New data storage techniques are in demand to meet the ever-increasing use of digital information. Present methods rely on the writing and reading of computer bits by electricity, and require a high electrical current. This generates heat so the amount of data that can be stored on a drive is limited by how efficiently the device can be cooled.
One possible solution is to read the bits electronically but write them magnetically, thereby removing the need for high electrical currents and cooling mechanisms. This method requires a material in which the electrical polarisation can be controlled by changing the magnetic field, but so far no such materials have been discovered.
A crucial first step is to find materials that can display both electrical polarisation and magnetisation at the same time, known as multiferroic materials. Multiferroic materials are challenging to make as there is often competition between their electronic structure requirements, which give rise to each property, and they also have strict symmetry conditions for the overall crystal structure of the material, which must be fulfilled.

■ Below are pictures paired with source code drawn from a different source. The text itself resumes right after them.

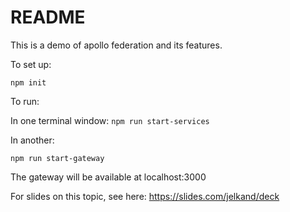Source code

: # README

This is a demo of apollo federation and its features.

To set up:

`npm init`

To run:

In one terminal window:
`npm run start-services`

In another:

`npm run start-gateway`

The gateway will be available at localhost:3000

For slides on this topic, see here: https://slides.com/jelkand/deck
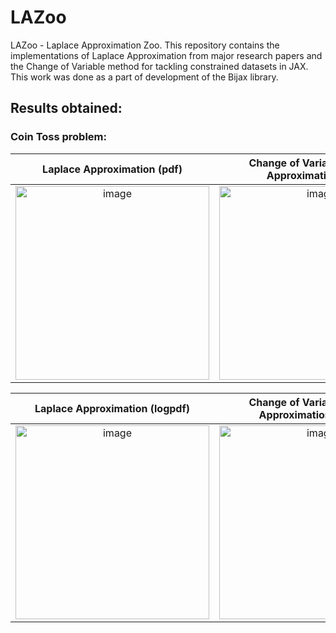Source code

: # LAZoo
LAZoo - Laplace Approximation Zoo. This repository contains the implementations of Laplace Approximation from major research papers and the Change of Variable method for tackling constrained datasets in JAX. This work was done as a part of development of the Bijax library.

## Results obtained: 
### Coin Toss problem: 

| Laplace Approximation (pdf) | Change of Variable Laplace Approximation (pdf) | 
| :-: | :-: | 
| <img width="310" alt="image" src="https://user-images.githubusercontent.com/76394914/215183402-036dc169-6f61-455b-b304-df65e8a6ca77.png">|<img width="310" alt="image" src="https://user-images.githubusercontent.com/76394914/215182107-aa2bd595-df3c-457b-8dad-be2965a0073b.png">|

Laplace Approximation (logpdf) | Change of Variable Laplace Approximation (logpdf) |
| :-: | :-: |
 <img width="310" alt="image" src="https://user-images.githubusercontent.com/76394914/215182348-7d36fbd9-8559-4d6a-af7d-0ef5a2d53510.png">|<img width="310" alt="image" src="https://user-images.githubusercontent.com/76394914/215182412-27d7c431-5de5-4f11-a36a-2825c20671df.png">|
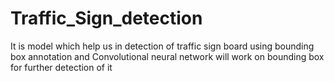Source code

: # Traffic_Sign_detection
It is model which help us in detection of traffic sign board using bounding box annotation and Convolutional neural network will work on bounding box for further detection of it
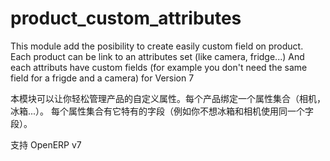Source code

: product_custom_attributes
=========================

This module add the posibility to create easily custom field on product.
Each product can be link to an attributes set (like camera, fridge...)
And each attributs have custom fields (for example you don't need the same field for a frigde and a camera)
for Version 7

本模块可以让你轻松管理产品的自定义属性。每个产品绑定一个属性集合（相机，冰箱...）。
每个属性集合有它特有的字段（例如你不想冰箱和相机使用同一个字段）。

支持 OpenERP v7
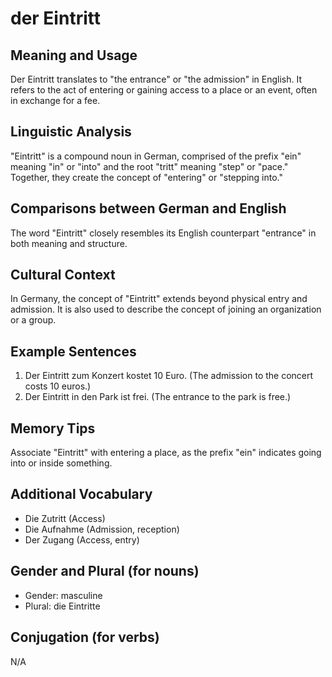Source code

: # der Eintritt
## Meaning and Usage
Der Eintritt translates to "the entrance" or "the admission" in English. It refers to the act of entering or gaining access to a place or an event, often in exchange for a fee.

## Linguistic Analysis
"Eintritt" is a compound noun in German, comprised of the prefix "ein" meaning "in" or "into" and the root "tritt" meaning "step" or "pace." Together, they create the concept of "entering" or "stepping into."

## Comparisons between German and English
The word "Eintritt" closely resembles its English counterpart "entrance" in both meaning and structure.

## Cultural Context
In Germany, the concept of "Eintritt" extends beyond physical entry and admission. It is also used to describe the concept of joining an organization or a group.

## Example Sentences
1. Der Eintritt zum Konzert kostet 10 Euro. (The admission to the concert costs 10 euros.)
2. Der Eintritt in den Park ist frei. (The entrance to the park is free.)

## Memory Tips
Associate "Eintritt" with entering a place, as the prefix "ein" indicates going into or inside something.

## Additional Vocabulary
- Die Zutritt (Access)
- Die Aufnahme (Admission, reception)
- Der Zugang (Access, entry)

## Gender and Plural (for nouns)
- Gender: masculine
- Plural: die Eintritte

## Conjugation (for verbs)
N/A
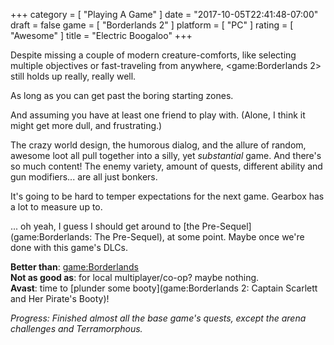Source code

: +++
category = [ "Playing A Game" ]
date = "2017-10-05T22:41:48-07:00"
draft = false
game = [ "Borderlands 2" ]
platform = [ "PC" ]
rating = [ "Awesome" ]
title = "Electric Boogaloo"
+++

Despite missing a couple of modern creature-comforts, like selecting multiple objectives or fast-traveling from anywhere, <game:Borderlands 2> still holds up really, really well.

As long as you can get past the boring starting zones.

And assuming you have at least one friend to play with.  (Alone, I think it might get more dull, and frustrating.)

The crazy world design, the humorous dialog, and the allure of random, awesome loot all pull together into a silly, yet <i>substantial</i> game.  And there's so much content!  The enemy variety, amount of quests, different ability and gun modifiers... are all just bonkers.

It's going to be hard to temper expectations for the next game.  Gearbox has a lot to measure up to.

... oh yeah, I guess I should get around to [the Pre-Sequel](game:Borderlands: The Pre-Sequel), at some point.  Maybe once we're done with this game's DLCs.

<b>Better than</b>: <game:Borderlands>  
<b>Not as good as</b>: for local multiplayer/co-op? maybe nothing.  
<b>Avast</b>: time to [plunder some booty](game:Borderlands 2: Captain Scarlett and Her Pirate's Booty)!

<i>Progress: Finished almost all the base game's quests, except the arena challenges and Terramorphous.</i>
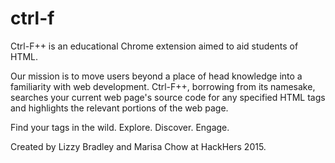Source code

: # ctrl-f
Ctrl-F++ is an educational Chrome extension aimed to aid students of HTML. 

Our mission is to move users beyond a place of head knowledge into a familiarity with web development. Ctrl-F++, borrowing from its namesake,  searches your current web page's source code for any specified HTML tags and highlights the relevant portions of the web page. 

Find your tags in the wild. Explore. Discover. Engage. 

Created by Lizzy Bradley and Marisa Chow at HackHers 2015.

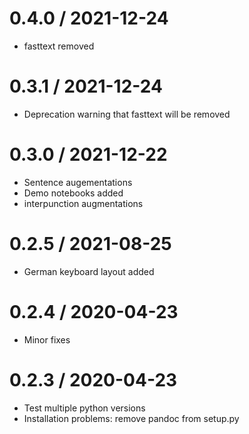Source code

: # 0.4.0 / 2021-12-24

  * fasttext removed

# 0.3.1 / 2021-12-24

  * Deprecation warning that fasttext will be removed

# 0.3.0 / 2021-12-22

  * Sentence augementations
  * Demo notebooks added
  * interpunction augmentations

# 0.2.5 / 2021-08-25

  * German keyboard layout added

# 0.2.4 / 2020-04-23

  * Minor fixes

# 0.2.3 / 2020-04-23

  * Test multiple python versions
  * Installation problems: remove pandoc from setup.py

Electrical polarisation is impossible in materials with a centre of inversion, so breaking the inversion symmetry of the material is crucial for electrical polarisation to occur. As this is a very common property of many materials’ crystal structures, this limits the number of potential compounds capable of showing multiferroic behaviour, and remains a barrier to the possibility of magnetic data writing.
However, the new approach described by Matthew Rosseinsky, from the University of Liverpool in the UK, and colleagues, side-steps this problem by showing how two centrosymmetric perovskite materials can be combined in such a way as to break the inversion symmetry of the whole material. Depositing alternating layers of yttrium iron oxide (YFeO3) and lanthanum iron oxide (LaFeO3) using a laser produces a larger heterostructure in which the alternating layers of Y3+ and La3+ cations combine with the tilting of the FeO6 octahedra to remove the centre of inversion symmetry.
The resulting material has the desired piezoelectric and ferromagnetic properties, and raises the possibility of forming a new class of polarisable and magnetic compounds in this way. ‘Layered deposition is important in order to control the distribution of the yttrium and lanthanum cations,’ says Rosseinsky. ‘A conventional solid-state chemical reaction would produce a random distribution, which would not display the required properties’.
Paolo Radaelli, who researches the electronic properties of transition metal oxides at the University of Oxford, UK, agrees: ‘This is a very important result. Engineering materials by stacking two or more phases in a pattern that breaks the centre of inversion is an extremely promising route towards room temperature, robust multiferroic behaviour’.
The team is now looking to expand the technique to other perovskite materials.